DNS and HTTPS are always included. DNS because it is the most common interference vector globally — DNS tampering accounts for the majority of censorship events in our dataset. HTTPS because TLS handshake interference (connection reset, invalid certificate injection) is the second most common. HTTP is added only when the domain has a known HTTP endpoint or when we have previously seen HTTP-specific blocking in the country — a block page served on HTTP/80 while HTTPS/443 returns a timeout, for instance. TCP is added specifically when we have seen TCP RST injection or null-routing in the country's history for this domain.

In practice, most domains in low-censorship countries are measured on 2 protocols (DNS + HTTPS). Domains in high-censorship countries with active block histories are measured on all 4. The weighted average across the global probe network is 2.7 protocols per domain per window — a meaningful reduction from the naive assumption of 4.

Jitter and anti-detection

A probe that queries all 50 of its assigned domains in rapid burst — one after another within a few seconds — is behaviorally distinguishable from normal user traffic. ISPs operating deep-packet inspection infrastructure in censorship-heavy jurisdictions have deployed systems that flag bursty multi-domain request patterns originating from the same IP address. We have seen evidence of this in anomaly rates for probes that have been running for extended periods in CN, RU, and IR: probes that run unjittered cycles accumulate steadily worsening false-negative rates as the ISP appears to begin routing their traffic through a lighter-touch inspection path (or silently disrupts their measurements in ways that produce apparent success rather than detectable failure).

The scheduler defends against this by spreading each probe's task list across the 5-minute window, with per-task randomization:

def apply_jitter(tasks: list[MeasurementTask], window_s: int) -> list[MeasurementTask]:
    # Spread tasks across the window, with ±15% randomness
    base_interval_ms = (window_s * 1000) // len(tasks)
    for i, task in enumerate(tasks):
        task.jitter_ms = int(
            i * base_interval_ms +
            random.uniform(-0.15 * base_interval_ms, 0.15 * base_interval_ms)
        )
    return tasks

For a 50-task plan in a 300-second window, the base interval is 6,000 ms per task. With ±15% jitter, the inter-task delay varies from roughly 5.1 to 6.9 seconds. The resulting traffic pattern — spaced HTTPS requests mixed with occasional DNS queries and HTTP requests — is consistent with normal browser behavior for a user visiting multiple sites sequentially.

For probes in high-risk countries (CN, RU, IR, BY, VN), the scheduler applies two additional anti-detection measures beyond basic jitter. First, the domain order within the plan is fully randomized on each window — the same domain does not appear at the same position in the sequence across successive windows. Second, a random 10–15% of tasks are deliberately skipped and deferred to the next window. This means no two consecutive 5-minute cycles from the same probe look identical in timing or coverage, which defeats statistical pattern-matching against an expected probe signature. The skipped tasks are automatically compensated by the recency boost in the priority calculation, so they are scheduled with elevated priority in the following window.
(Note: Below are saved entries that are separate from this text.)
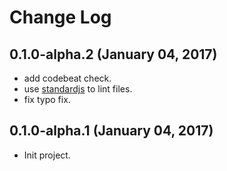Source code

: # Change Log
## 0.1.0-alpha.2 (January 04, 2017)
* add codebeat check.
* use [standardjs](https://standardjs.com/readme-zhcn.html#can-i-use-a-javascript-language-variant-like-flow) to lint files.
* fix typo fix.

## 0.1.0-alpha.1 (January 04, 2017)
* Init project.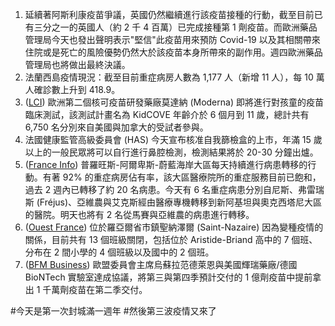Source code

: 1. 延續著阿斯利康疫苗爭議，英國仍然繼續進行該疫苗接種的行動，截至目前已有三分之一的英國人（約 2 千 4 百萬）已完成接種第 1 劑疫苗。而歐洲藥品管理局今天也發出聲明表示"堅信"此疫苗用來預防 Covid-19 以及其相關帶來住院或是死亡的風險優勢仍然大於該疫苗本身所帶來的副作用。週四歐洲藥品管理局也將做出最終決議。
1. 法蘭西島疫情現況：截至目前重症病房人數為 1,177 人（新增 11 人），每 10 萬人確診數上升到 418.9。
1. ([LCI](http://bit.ly/2OXVoOf)) 歐洲第二個核可疫苗研發藥廠莫達納 (Moderna) 即將進行對孩童的疫苗臨床測試，該測試計畫名為 KidCOVE 年齡介於 6 個月到 11 歲，總計共有 6,750 名分別來自美國與加拿大的受試者參與。
1. 法國健康監管高級委員會 (HAS) 今天宣布核准自我篩檢盒的上市，年滿 15 歲以上的一般民眾將可以自行進行鼻腔檢測，檢測結果將於 20-30 分鐘出爐。
1. ([France Info](http://bit.ly/38MTAP6)) 普羅旺斯-阿爾卑斯-蔚藍海岸大區每天持續進行病患轉移的行動。有著 92% 的重症病房佔有率，該大區醫療院所的重症服務目前已飽和，過去 2 週內已轉移了約 20 名病患。今天有 6 名重症病患分別自尼斯、弗雷瑞斯 (Fréjus)、亞維農與艾克斯經由醫療專機轉移到新阿基坦與奧克西塔尼大區的醫院。明天也將有 2 名從馬賽與亞維農的病患進行轉移。
1. ([Ouest France](https://bit.ly/3qTkMSk)) 位於羅亞爾省市鎮聖納澤爾 (Saint-Nazaire) 因為變種疫情的關係，目前共有 13 個班級關閉，包括位於 Aristide-Briand 高中的 7 個班、分布在 2 間小學的 4 個班級以及國中的 2 個班。
1. ([BFM Business](http://bit.ly/30N9zZ5)) 歐盟委員會主席烏蘇拉范德萊恩與美國輝瑞藥廠/德國 BioNTech 實驗室達成協議，將第三與第四季預計交付的 1 億劑疫苗中提前拿出 1 千萬劑疫苗在第二季交付。

<Grace>#今天是第一次封城滿一週年 #然後第三波疫情又來了</Grace>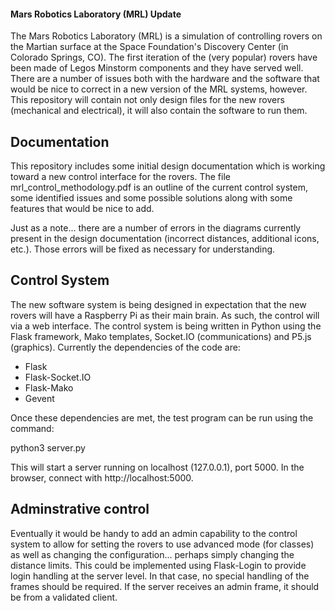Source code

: #### Mars Robotics Laboratory (MRL) Update
The Mars Robotics Laboratory (MRL) is a simulation of controlling rovers on the Martian surface at the Space Foundation's Discovery Center (in Colorado Springs, CO).  The first iteration of the (very popular) rovers have been made of Legos Minstorm components and they have served well.  There are a number of issues both with the hardware and the software that would be nice to correct in a new version of the MRL systems, however.  This repository will contain not only design files for the new rovers (mechanical and electrical), it will also contain the software to run them.

## Documentation
This repository includes some initial design documentation which is working toward a new control interface for the rovers.  The file mrl_control_methodology.pdf is an outline of the current control system, some identified issues and some possible solutions along with some features that would be nice to add.

Just as a note... there are a number of errors in the diagrams currently present in the design documentation (incorrect distances, additional icons, etc.).  Those errors will be fixed as necessary for understanding.

## Control System
The new software system is being designed in expectation that the new rovers will have a Raspberry Pi as their main brain.  As such, the control will via a web interface.  The control system is being written in Python using the Flask framework, Mako templates, Socket.IO (communications) and P5.js (graphics).  Currently the dependencies of the code are:
  * Flask
  * Flask-Socket.IO
  * Flask-Mako
  * Gevent

Once these dependencies are met, the test program can be run using the command:

python3 server.py

This will start a server running on localhost (127.0.0.1), port 5000.  In the browser, connect with http://localhost:5000.

## Adminstrative control
Eventually it would be handy to add an admin capability to the control system to allow for setting the rovers to use advanced mode (for classes) as well as changing the configuration... perhaps simply changing the distance limits.  This could be implemented using Flask-Login to provide login handling at the server level.  In that case, no special handling of the frames should be required.  If the server receives an admin frame, it should be from a validated client.
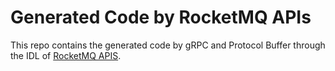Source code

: # Generated Code by RocketMQ APIs

This repo contains the generated code by gRPC and Protocol Buffer through the IDL
of [RocketMQ APIS](https://github.com/apache/rocketmq-apis/tree/main).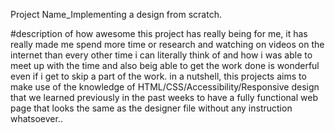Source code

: Project Name_Implementing a design from scratch.

#description of how awesome this project has really being for me, it has really made me spend more time or research and watching on videos on the internet than every other time i can literally think of and how i was able to meet up with the time and also beig able to get the work done is wonderful even if i get to skip a part of the work. in a nutshell, this projects aims to make use of the knowledge of HTML/CSS/Accessibility/Responsive design that we learned previously in the past weeks to have a fully functional web page that looks the same as the designer file without any instruction whatsoever..


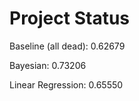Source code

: <h1>
    Project Status
</h1>

<p>
    Baseline (all dead): 0.62679
</p>

<p>
    Bayesian: 0.73206
</p>

<p>
    Linear Regression: 0.65550
</p>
ASN distribution across probes in the same country

For countries with multiple active probes, the scheduler has an additional coordination task: ensuring that each domain is measured from at least 2 different ASNs in each window. This is the foundation of the cross_asn_consistency field in the dataset — a field that is only meaningful when the underlying measurements actually came from different autonomous systems rather than two probes on the same ISP.

def assign_asn_distribution(
    probes: list[ProbeInfo],
    domains: list[str]
) -> dict[str, list[str]]:
    """Returns {domain: [probe_id, ...]} assignment."""
    # Group probes by ASN
    asn_groups = group_by_asn(probes)

    assignment = {}
    for domain in domains:
        # Pick at least one probe from each ASN group
        chosen = []
        for asn, asn_probes in asn_groups.items():
            chosen.append(random.choice(asn_probes))
        assignment[domain] = [p.probe_id for p in chosen]

    return assignment

If a country has probes on 3 ASNs, every domain in the high-priority tier will be measured from all 3 ASNs in each window. Medium-priority domains are assigned to at least 2 ASN groups per window. Low-priority domains may be assigned to only 1 ASN group in a given window, rotating across ASNs over successive windows so that coverage across all vantage points is maintained over a 20-minute horizon.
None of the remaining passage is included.